As for the OS, if it suffers an immediate failure then it can shut down and you've lost a grand total of a few minutes of your work. Because the OS has been checkpointing everything on a regular basis. And if it hasn't then that's because you're dealing with a broken OS written by incompetent idiots. Which would be an OS failure.

And if the OS doesn't suffer an immediate failure then corruption of the OS means nothing. RAM is only cache after all. Everything in the OS can be pulled out of real storage (hard drives) or recalculated. And if it can't then that's because you're dealing with a broken OS written by incompetent idiots. Which would again be an OS failure.

You keep saying that "nothing can be done by the OS" and I just keep getting the impression that you have no idea what can be done.
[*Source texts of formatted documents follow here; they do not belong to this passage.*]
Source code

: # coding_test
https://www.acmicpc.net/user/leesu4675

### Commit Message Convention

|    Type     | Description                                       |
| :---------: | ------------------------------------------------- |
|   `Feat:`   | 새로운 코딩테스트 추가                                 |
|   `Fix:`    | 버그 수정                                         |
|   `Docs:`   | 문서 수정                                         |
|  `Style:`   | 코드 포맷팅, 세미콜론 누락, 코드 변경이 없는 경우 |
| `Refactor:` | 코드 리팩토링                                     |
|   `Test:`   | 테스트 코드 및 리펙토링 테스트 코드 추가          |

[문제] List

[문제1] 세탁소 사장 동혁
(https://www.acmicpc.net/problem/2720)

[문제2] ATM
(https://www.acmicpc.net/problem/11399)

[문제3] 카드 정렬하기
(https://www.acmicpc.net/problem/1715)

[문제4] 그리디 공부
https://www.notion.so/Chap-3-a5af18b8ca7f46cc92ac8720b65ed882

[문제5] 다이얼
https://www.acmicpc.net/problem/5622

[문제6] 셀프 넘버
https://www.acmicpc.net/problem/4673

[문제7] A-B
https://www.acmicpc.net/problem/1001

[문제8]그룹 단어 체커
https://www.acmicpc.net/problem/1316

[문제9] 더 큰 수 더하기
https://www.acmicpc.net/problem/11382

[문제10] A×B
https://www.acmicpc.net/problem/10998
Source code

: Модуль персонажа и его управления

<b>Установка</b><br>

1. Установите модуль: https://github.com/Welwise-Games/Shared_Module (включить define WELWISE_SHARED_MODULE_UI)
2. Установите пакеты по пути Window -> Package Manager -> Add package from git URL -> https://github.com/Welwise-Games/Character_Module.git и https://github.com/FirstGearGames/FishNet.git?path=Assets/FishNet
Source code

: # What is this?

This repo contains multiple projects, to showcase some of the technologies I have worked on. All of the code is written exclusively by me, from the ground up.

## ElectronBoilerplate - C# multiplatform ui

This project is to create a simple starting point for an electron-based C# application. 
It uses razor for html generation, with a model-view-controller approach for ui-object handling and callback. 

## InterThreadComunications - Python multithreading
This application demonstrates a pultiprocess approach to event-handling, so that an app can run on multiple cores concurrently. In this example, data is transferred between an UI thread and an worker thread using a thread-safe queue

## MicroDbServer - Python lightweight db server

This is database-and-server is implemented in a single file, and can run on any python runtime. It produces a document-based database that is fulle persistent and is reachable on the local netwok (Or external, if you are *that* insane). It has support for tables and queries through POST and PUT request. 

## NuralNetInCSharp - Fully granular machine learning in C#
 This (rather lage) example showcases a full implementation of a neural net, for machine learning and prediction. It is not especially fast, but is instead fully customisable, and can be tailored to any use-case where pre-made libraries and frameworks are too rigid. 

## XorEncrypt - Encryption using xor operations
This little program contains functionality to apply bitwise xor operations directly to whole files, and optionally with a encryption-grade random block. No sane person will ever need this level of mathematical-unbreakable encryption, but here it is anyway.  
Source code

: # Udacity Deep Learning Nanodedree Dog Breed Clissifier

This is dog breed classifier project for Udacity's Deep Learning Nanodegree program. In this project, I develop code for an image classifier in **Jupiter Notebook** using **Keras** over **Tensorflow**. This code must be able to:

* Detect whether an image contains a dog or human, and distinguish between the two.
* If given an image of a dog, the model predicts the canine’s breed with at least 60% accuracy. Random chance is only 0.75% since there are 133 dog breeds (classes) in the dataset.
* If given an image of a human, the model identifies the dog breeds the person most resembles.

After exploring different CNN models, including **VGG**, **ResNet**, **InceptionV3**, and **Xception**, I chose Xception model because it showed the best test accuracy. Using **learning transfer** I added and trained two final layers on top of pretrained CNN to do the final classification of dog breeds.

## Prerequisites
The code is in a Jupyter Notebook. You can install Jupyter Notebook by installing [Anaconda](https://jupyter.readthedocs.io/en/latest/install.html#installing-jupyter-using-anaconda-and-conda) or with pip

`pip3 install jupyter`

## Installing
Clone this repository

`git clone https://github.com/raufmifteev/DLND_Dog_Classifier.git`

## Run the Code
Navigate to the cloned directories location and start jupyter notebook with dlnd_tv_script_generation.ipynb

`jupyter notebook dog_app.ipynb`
Ignorance isn't the same thing as absence. -- RK

Richard, you just don't understand what I'm saying. Let me break it down for you. You have an instruction pointer into memory. If that pointer leads to corrupted memory, and that's where the OS instructions are, you're toast. History. Finished. There is no more code. You have no recovery strategy in the OS, because there is no more OS. There would be no way for the computer to know how to restore from disk, or what to get. Your OS is toast.

Yawn. This would be what I called "an immediate failure". And even that MIGHT be recoverable if you register an exception handler that reloads the OS from storage. Of course, the handler would be periodically reloaded and so a fault would only be unrecoverable if two locations are hit at once.
- I don't care what you call it. Making up a term for it doesn't change what it is, or how it pertains to this discussion. And, since the beginning, all I've claimed is that it's possible for memory pages to go bad in such a way that you lose your OS. The fact that you admit this is tantamount to conceding the entire argument (you claim it could not be).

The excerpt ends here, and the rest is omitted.